§ **Assignment**
In the records below, find each line containing the word "curve" and copy it.

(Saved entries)
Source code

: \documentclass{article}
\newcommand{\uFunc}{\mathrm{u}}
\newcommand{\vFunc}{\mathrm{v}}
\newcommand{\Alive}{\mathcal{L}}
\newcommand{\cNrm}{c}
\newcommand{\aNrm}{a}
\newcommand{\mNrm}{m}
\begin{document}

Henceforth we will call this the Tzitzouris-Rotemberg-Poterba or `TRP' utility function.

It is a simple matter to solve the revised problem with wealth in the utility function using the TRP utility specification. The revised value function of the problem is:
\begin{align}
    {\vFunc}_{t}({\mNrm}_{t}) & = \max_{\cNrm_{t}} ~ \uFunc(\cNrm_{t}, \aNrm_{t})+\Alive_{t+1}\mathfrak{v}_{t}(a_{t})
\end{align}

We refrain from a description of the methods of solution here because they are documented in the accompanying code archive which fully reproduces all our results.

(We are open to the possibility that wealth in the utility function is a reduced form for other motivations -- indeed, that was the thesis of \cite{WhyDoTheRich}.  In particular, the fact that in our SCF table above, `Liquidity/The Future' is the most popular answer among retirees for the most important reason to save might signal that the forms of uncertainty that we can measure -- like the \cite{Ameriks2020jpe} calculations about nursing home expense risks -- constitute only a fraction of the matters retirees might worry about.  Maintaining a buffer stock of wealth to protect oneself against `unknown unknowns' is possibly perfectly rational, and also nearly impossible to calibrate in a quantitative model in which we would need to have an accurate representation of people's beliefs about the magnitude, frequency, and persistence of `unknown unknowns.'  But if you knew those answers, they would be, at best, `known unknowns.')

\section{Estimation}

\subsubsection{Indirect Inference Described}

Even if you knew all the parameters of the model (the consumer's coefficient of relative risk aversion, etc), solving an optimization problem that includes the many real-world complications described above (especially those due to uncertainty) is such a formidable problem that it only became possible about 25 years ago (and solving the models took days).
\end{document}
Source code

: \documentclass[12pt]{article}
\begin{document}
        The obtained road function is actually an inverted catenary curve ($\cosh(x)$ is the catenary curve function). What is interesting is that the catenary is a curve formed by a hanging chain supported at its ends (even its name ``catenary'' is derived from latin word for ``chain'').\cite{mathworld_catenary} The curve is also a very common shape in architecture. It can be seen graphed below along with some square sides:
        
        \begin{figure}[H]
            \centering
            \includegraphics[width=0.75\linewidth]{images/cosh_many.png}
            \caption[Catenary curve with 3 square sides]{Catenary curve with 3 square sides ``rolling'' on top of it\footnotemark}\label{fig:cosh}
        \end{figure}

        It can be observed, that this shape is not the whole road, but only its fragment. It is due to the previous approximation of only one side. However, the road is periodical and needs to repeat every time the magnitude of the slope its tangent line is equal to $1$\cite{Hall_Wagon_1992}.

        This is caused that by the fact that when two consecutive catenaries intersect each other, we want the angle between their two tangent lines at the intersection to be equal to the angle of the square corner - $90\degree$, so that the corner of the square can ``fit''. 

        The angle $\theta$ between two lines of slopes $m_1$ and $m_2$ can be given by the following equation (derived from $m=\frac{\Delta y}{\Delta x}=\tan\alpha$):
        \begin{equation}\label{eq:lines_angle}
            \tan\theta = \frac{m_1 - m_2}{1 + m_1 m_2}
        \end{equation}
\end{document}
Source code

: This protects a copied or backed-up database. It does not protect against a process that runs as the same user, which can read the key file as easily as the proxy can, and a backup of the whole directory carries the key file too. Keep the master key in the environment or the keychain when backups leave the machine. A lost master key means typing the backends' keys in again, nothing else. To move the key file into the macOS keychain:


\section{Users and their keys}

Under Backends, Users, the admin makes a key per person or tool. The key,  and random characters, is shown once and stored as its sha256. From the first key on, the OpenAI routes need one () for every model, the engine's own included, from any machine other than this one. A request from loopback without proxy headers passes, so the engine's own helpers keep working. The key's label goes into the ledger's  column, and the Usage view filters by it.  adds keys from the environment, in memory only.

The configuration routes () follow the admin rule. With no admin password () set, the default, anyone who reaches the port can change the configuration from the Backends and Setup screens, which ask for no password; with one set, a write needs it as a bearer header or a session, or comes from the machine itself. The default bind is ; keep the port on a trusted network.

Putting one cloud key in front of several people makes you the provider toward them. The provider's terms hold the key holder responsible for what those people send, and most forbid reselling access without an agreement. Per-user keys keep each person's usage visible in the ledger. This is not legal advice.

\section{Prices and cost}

---

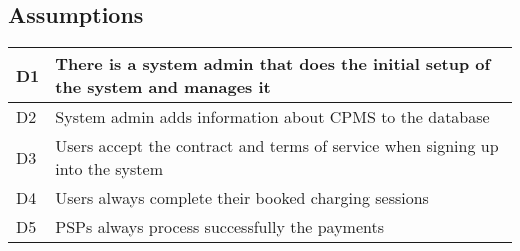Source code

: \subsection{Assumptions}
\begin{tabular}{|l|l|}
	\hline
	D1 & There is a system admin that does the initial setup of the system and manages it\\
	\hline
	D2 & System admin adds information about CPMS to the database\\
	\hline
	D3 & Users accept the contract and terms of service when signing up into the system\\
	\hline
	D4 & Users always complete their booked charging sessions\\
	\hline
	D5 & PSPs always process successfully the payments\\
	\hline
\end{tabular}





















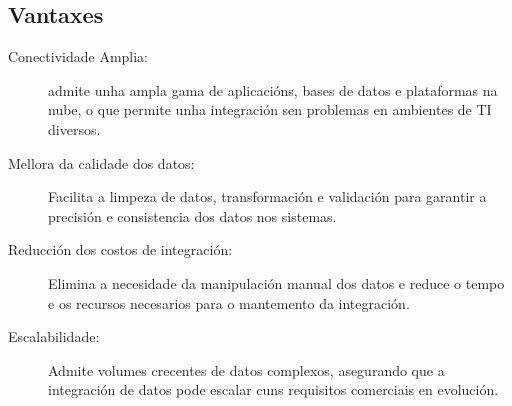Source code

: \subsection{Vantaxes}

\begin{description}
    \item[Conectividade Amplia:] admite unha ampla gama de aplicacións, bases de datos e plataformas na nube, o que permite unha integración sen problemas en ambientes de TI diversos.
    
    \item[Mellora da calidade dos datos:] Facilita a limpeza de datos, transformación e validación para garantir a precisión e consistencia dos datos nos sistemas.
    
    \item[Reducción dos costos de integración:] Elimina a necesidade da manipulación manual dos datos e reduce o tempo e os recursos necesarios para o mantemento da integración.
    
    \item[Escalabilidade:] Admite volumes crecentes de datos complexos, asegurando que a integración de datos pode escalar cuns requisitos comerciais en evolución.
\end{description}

§ **Response to the exercise**
        The obtained road function is actually an inverted catenary curve ($\cosh(x)$ is the catenary curve function). What is interesting is that the catenary is a curve formed by a hanging chain supported at its ends (even its name ``catenary'' is derived from latin word for ``chain'').\cite{mathworld_catenary} The curve is also a very common shape in architecture. It can be seen graphed below along with some square sides:
            \caption[Catenary curve with 3 square sides]{Catenary curve with 3 square sides ``rolling'' on top of it\footnotemark}\label{fig:cosh}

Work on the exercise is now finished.